Required work = Give all the data again exactly.

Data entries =
____

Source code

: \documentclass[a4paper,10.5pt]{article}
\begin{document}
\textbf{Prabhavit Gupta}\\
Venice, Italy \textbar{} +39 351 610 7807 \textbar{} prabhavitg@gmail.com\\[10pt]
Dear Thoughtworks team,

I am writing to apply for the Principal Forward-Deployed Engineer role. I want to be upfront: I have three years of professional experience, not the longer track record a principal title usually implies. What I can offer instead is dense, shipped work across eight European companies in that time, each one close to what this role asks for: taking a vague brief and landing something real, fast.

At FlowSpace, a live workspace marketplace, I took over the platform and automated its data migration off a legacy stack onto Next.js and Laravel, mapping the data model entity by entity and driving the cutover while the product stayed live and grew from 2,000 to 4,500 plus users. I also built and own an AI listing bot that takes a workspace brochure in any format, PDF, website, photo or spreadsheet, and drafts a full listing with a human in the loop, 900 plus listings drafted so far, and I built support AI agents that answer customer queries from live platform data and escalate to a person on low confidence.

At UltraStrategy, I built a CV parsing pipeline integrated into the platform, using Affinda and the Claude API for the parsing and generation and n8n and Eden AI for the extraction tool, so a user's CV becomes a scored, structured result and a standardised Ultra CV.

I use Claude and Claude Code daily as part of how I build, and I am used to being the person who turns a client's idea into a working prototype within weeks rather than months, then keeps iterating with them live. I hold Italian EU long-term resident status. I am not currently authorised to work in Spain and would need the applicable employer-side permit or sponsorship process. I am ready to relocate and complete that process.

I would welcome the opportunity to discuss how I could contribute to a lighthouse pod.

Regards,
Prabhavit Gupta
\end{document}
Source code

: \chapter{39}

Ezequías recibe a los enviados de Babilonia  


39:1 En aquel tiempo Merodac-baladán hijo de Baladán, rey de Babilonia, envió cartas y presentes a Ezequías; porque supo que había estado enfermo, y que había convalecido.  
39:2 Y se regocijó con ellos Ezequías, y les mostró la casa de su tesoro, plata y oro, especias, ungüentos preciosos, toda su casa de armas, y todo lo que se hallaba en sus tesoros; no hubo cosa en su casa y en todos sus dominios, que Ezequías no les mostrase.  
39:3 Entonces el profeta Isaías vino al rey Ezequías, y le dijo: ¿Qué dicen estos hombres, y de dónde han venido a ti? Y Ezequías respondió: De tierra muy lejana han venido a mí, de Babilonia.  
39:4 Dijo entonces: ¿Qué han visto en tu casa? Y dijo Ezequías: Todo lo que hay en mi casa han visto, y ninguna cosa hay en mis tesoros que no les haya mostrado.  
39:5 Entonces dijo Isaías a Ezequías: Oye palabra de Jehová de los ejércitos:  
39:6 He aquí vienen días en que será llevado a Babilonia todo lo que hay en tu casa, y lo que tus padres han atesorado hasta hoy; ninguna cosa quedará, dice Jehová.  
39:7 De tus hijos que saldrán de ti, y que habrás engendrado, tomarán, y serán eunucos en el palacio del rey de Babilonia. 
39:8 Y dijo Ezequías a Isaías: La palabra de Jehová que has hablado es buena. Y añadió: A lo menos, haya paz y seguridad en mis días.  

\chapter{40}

____

Response to the exercise =
Source code

: \documentclass[a4paper,10.5pt]{article}
\begin{document}
\textbf{Prabhavit Gupta}\\
Venice, Italy \textbar{} +39 351 610 7807 \textbar{} prabhavitg@gmail.com\\[10pt]
Dear Thoughtworks team,

I am writing to apply for the Principal Forward-Deployed Engineer role. I want to be upfront: I have three years of professional experience, not the longer track record a principal title usually implies. What I can offer instead is dense, shipped work across eight European companies in that time, each one close to what this role asks for: taking a vague brief and landing something real, fast.

At FlowSpace, a live workspace marketplace, I took over the platform and automated its data migration off a legacy stack onto Next.js and Laravel, mapping the data model entity by entity and driving the cutover while the product stayed live and grew from 2,000 to 4,500 plus users. I also built and own an AI listing bot that takes a workspace brochure in any format, PDF, website, photo or spreadsheet, and drafts a full listing with a human in the loop, 900 plus listings drafted so far, and I built support AI agents that answer customer queries from live platform data and escalate to a person on low confidence.

At UltraStrategy, I built a CV parsing pipeline integrated into the platform, using Affinda and the Claude API for the parsing and generation and n8n and Eden AI for the extraction tool, so a user's CV becomes a scored, structured result and a standardised Ultra CV.

I use Claude and Claude Code daily as part of how I build, and I am used to being the person who turns a client's idea into a working prototype within weeks rather than months, then keeps iterating with them live. I hold Italian EU long-term resident status. I am not currently authorised to work in Spain and would need the applicable employer-side permit or sponsorship process. I am ready to relocate and complete that process.

I would welcome the opportunity to discuss how I could contribute to a lighthouse pod.

Regards,
Prabhavit Gupta
\end{document}
Source code

: \chapter{39}

Ezequías recibe a los enviados de Babilonia  


39:1 En aquel tiempo Merodac-baladán hijo de Baladán, rey de Babilonia, envió cartas y presentes a Ezequías; porque supo que había estado enfermo, y que había convalecido.  
39:2 Y se regocijó con ellos Ezequías, y les mostró la casa de su tesoro, plata y oro, especias, ungüentos preciosos, toda su casa de armas, y todo lo que se hallaba en sus tesoros; no hubo cosa en su casa y en todos sus dominios, que Ezequías no les mostrase.  
39:3 Entonces el profeta Isaías vino al rey Ezequías, y le dijo: ¿Qué dicen estos hombres, y de dónde han venido a ti? Y Ezequías respondió: De tierra muy lejana han venido a mí, de Babilonia.  
39:4 Dijo entonces: ¿Qué han visto en tu casa? Y dijo Ezequías: Todo lo que hay en mi casa han visto, y ninguna cosa hay en mis tesoros que no les haya mostrado.  
39:5 Entonces dijo Isaías a Ezequías: Oye palabra de Jehová de los ejércitos:  
39:6 He aquí vienen días en que será llevado a Babilonia todo lo que hay en tu casa, y lo que tus padres han atesorado hasta hoy; ninguna cosa quedará, dice Jehová.  
39:7 De tus hijos que saldrán de ti, y que habrás engendrado, tomarán, y serán eunucos en el palacio del rey de Babilonia. 
39:8 Y dijo Ezequías a Isaías: La palabra de Jehová que has hablado es buena. Y añadió: A lo menos, haya paz y seguridad en mis días.  

\chapter{40}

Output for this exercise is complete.